Given this, the remainder of the UK is unlikely to refuse Scotland entry to the UK internal market, as Scotland is its 2nd largest national export market (3rd largest if we consider the EU as a single partner).

The Rest of the UK’s Top 25 Export Markets Including Scotland (2018)
Partner rUK Exports (£m)
European Union

281,021

United States

118,092

Scotland

59,333

Germany

54,286

Netherlands

42,077

France

38,979

Ireland

36,381

China

22,818

Switzerland

21,246

Italy

20,128

Belgium

18,208

Spain

17,223

Japan

13,705

Hong Kong

11,287

Australia

11,241

Sweden

11,027

Canada

10,692

United Arab Emirates

10,069

India

8,939

South Korea

8,743

Singapore

8,079

Saudi Arabia

7,494

Poland

7,428

Turkey

6,369

Norway

5,929

Denmark

5,912

Sources: Office for National Statistics (2020); Scottish Government (2020). Note: This data includes both exports in goods and services for the year 2018.

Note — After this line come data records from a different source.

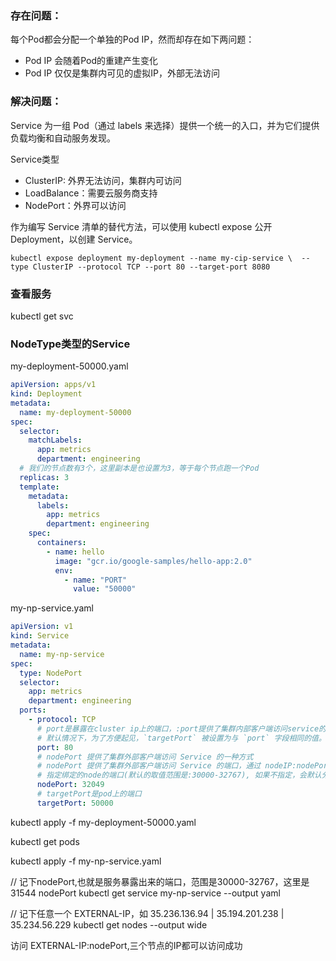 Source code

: ### 存在问题：
每个Pod都会分配一个单独的Pod IP，然而却存在如下两问题：

- Pod IP 会随着Pod的重建产生变化
- Pod IP 仅仅是集群内可见的虚拟IP，外部无法访问

### 解决问题：
Service 为一组 Pod（通过 labels 来选择）提供一个统一的入口，并为它们提供负载均衡和自动服务发现。

Service类型

* ClusterIP: 外界无法访问，集群内可访问
* LoadBalance：需要云服务商支持
* NodePort：外界可以访问

作为编写 Service 清单的替代方法，可以使用 kubectl expose 公开 Deployment，以创建 Service。

`kubectl expose deployment my-deployment --name my-cip-service \ 
--type ClusterIP --protocol TCP --port 80 --target-port 8080`

### 查看服务
kubectl get svc

### NodeType类型的Service

my-deployment-50000.yaml

```yaml
apiVersion: apps/v1
kind: Deployment
metadata:
  name: my-deployment-50000
spec:
  selector:
    matchLabels:
      app: metrics
      department: engineering
  # 我们的节点数有3个，这里副本是也设置为3，等于每个节点跑一个Pod
  replicas: 3 
  template:
    metadata:
      labels:
        app: metrics
        department: engineering
    spec:
      containers:
        - name: hello
          image: "gcr.io/google-samples/hello-app:2.0"
          env:
            - name: "PORT"
              value: "50000"
```

my-np-service.yaml
```yaml
apiVersion: v1
kind: Service
metadata:
  name: my-np-service
spec:
  type: NodePort
  selector:
    app: metrics
    department: engineering
  ports:
    - protocol: TCP
      # port是暴露在cluster ip上的端口，:port提供了集群内部客户端访问service的入口
      # 默认情况下，为了方便起见，`targetPort` 被设置为与 `port` 字段相同的值。
      port: 80
      # nodePort 提供了集群外部客户端访问 Service 的一种方式
      # nodePort 提供了集群外部客户端访问 Service 的端口，通过 nodeIP:nodePort 提供了外部流量访问k8s集群中service的入口。
      # 指定绑定的node的端口(默认的取值范围是:30000-32767), 如果不指定，会默认分配
      nodePort: 32049
      # targetPort是pod上的端口
      targetPort: 50000
```


kubectl apply -f my-deployment-50000.yaml

kubectl get pods

kubectl apply -f my-np-service.yaml

// 记下nodePort,也就是服务暴露出来的端口，范围是30000-32767，这里是 31544 nodePort
kubectl get service my-np-service --output yaml

// 记下任意一个 EXTERNAL-IP，如 35.236.136.94 | 35.194.201.238 |  35.234.56.229
kubectl get nodes --output wide

访问 EXTERNAL-IP:nodePort,三个节点的IP都可以访问成功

Any decision by London to deny its second-largest national export market a free trade agreement would be madness in the current environment. Rather, the UK government will choose to be pragmatic, with its economic situation forcing it to accept the new political reality in the British Isles. London will quickly sit down with Scottish representatives to negotiate a trade agreement and prevent further destabilisation of the economy of England, Wales and Northern Ireland.

 

About the author

Sam MacKinnon

5 Comments

  • “Any decision by London to deny its second-largest national export market a free trade agreement would be madness in the current environment.” True, but madness and the Tory Brexiteer government go together judging by the stupidity of the whole Brexit enterprise, the refusal to consider an extension, and the headlong dash to a no deal Brexit. Given its track record, the UK government may well be mad enough to ignore Scotland. All the more reason for Scotland to seek independence and escape the madness, of course.

  • The “UK” wouldn’t negotiate with anyone post Scottish independence, for the simple reason it won’t exist.

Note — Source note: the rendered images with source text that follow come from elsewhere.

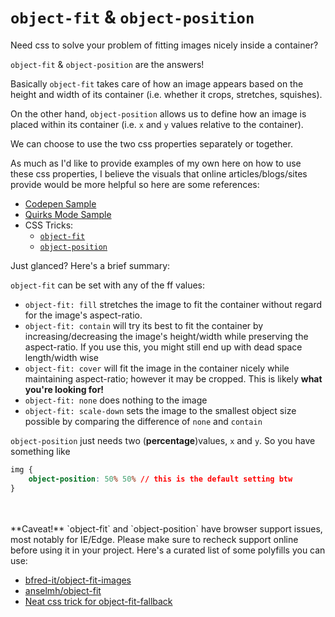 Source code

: # `object-fit` & `object-position`

Need css to solve your problem of fitting images nicely inside a container?

`object-fit` & `object-position` are the answers!

Basically `object-fit` takes care of how an image appears based on the height and width of its container (i.e. whether it crops, stretches, squishes).

On the other hand, `object-position` allows us to define how an image is placed within its container (i.e. `x` and `y` values relative to the container).

We can choose to use the two css properties separately or together.

As much as I'd like to provide examples of my own here on how to use these css properties, I believe the visuals that online articles/blogs/sites provide would be more helpful so here are some references:

* [Codepen Sample](https://codepen.io/dudleystorey/pen/myPZwN)
* [Quirks Mode Sample](http://www.quirksmode.org/css/images/object.html)
* CSS Tricks:
    * [`object-fit`](https://css-tricks.com/almanac/properties/o/object-fit/)
    * [`object-position`](https://css-tricks.com/almanac/properties/o/object-position/)

Just glanced? Here's a brief summary:

`object-fit` can be set with any of the ff values:

* `object-fit: fill` stretches the image to fit the container without regard for the image's aspect-ratio.
* `object-fit: contain` will try its best to fit the container by increasing/decreasing the image's height/width while preserving the aspect-ratio. If you use this, you might still end up with dead space length/width wise
* `object-fit: cover` will fit the image in the container nicely while maintaining aspect-ratio; however it may be cropped. This is likely **what you're looking for!**
* `object-fit: none` does nothing to the image
* `object-fit: scale-down` sets the image to the smallest object size possible by comparing the difference of `none` and `contain`

`object-position` just needs two (**percentage**)values, `x` and `y`. So you have something like
```css
img {
    object-position: 50% 50% // this is the default setting btw
}
```

<br>
<br>
**Caveat!** `object-fit` and `object-position` have browser support issues, most notably for IE/Edge. Please make sure to recheck support online before using it in your project. Here's a curated list of some polyfills you can use:

* [bfred-it/object-fit-images](https://github.com/bfred-it/object-fit-images)
* [anselmh/object-fit](https://github.com/anselmh/object-fit)
* [Neat css trick for object-fit-fallback](https://medium.com/@primozcigler/neat-trick-for-css-object-fit-fallback-on-edge-and-other-browsers-afbc53bbb2c3#.qct9bo6se)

    Once the two individual signatories to the Treaty of Union part company, the unified Kingdom of Great Britain will no longer exist in law; you’ll be left with the Kingdom of Scotland and the Kingdom of England & Northern Ireland. (The Kingdom of England has included the former Principality of Wales since the C16th).

    To continue to refer to the UK in the scenario discussed here is akin to refering to the Czech Republic as the “Federation of Czechoslovakia”.

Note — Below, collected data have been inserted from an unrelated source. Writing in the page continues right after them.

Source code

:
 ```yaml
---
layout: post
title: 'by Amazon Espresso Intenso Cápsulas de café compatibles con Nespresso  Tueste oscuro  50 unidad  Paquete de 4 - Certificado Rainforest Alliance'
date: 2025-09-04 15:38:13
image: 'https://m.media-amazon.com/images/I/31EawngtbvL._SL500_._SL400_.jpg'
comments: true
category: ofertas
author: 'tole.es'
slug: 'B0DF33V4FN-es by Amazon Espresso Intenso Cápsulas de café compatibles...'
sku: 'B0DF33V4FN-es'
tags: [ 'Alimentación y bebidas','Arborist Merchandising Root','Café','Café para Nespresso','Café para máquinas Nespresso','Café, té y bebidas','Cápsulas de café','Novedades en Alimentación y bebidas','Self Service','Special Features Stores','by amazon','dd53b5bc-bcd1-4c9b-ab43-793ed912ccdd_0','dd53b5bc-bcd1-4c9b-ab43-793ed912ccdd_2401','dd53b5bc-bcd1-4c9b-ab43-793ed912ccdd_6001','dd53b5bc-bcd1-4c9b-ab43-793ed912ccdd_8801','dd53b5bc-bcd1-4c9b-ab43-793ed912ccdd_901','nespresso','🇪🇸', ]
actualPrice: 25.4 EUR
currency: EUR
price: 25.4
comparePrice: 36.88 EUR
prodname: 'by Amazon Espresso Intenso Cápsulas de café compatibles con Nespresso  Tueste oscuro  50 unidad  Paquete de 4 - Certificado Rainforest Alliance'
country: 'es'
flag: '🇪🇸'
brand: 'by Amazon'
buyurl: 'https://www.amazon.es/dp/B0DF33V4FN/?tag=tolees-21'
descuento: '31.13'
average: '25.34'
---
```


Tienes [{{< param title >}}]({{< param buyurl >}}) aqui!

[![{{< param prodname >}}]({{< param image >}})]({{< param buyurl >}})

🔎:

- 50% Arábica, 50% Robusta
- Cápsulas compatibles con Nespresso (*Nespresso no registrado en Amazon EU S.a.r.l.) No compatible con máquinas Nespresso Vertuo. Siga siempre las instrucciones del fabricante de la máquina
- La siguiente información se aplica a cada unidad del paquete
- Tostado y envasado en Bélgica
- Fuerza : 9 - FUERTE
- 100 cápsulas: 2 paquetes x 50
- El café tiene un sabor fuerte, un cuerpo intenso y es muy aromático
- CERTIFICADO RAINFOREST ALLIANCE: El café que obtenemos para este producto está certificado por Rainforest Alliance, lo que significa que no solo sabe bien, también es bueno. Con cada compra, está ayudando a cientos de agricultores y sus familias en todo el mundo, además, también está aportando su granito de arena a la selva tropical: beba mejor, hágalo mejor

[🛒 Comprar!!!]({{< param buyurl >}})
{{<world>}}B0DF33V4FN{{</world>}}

    • Agreed but The Kingdom of England & Northern Ireland. (including the former Principality of Wales since the C16th) would have to strike a trade deal with an independent Scotland. Would have been a terrible headline!

    • As we are looking to leave the UK the headline made sense – we cannot stop the rest of the UK calling themselves the UK post-independence.

  • When Scotland becomes independent there will not be a United Kingdom of Great Britain and Northern Ireland. I don’t know what they will call it; perhaps the United KIngdom of England, Wales and Northern Ireland. The independence movement in Wales is growing, however, as is the movement in Northern Ireland to unite with the Republic of Ireland. So, when Wales becomes independent and Northern Ireland unites with the Republic of Ireland. What will remain is the Kingdom of Little England, the Republic of Scotland, the Republic of Wales, and the Republic of Ireland. Perhaps the latter three will form a confederation of equal independent states. England may wish to join the confederation. Would England be able to consider itself equal to the other states, or would it attempt to dominate?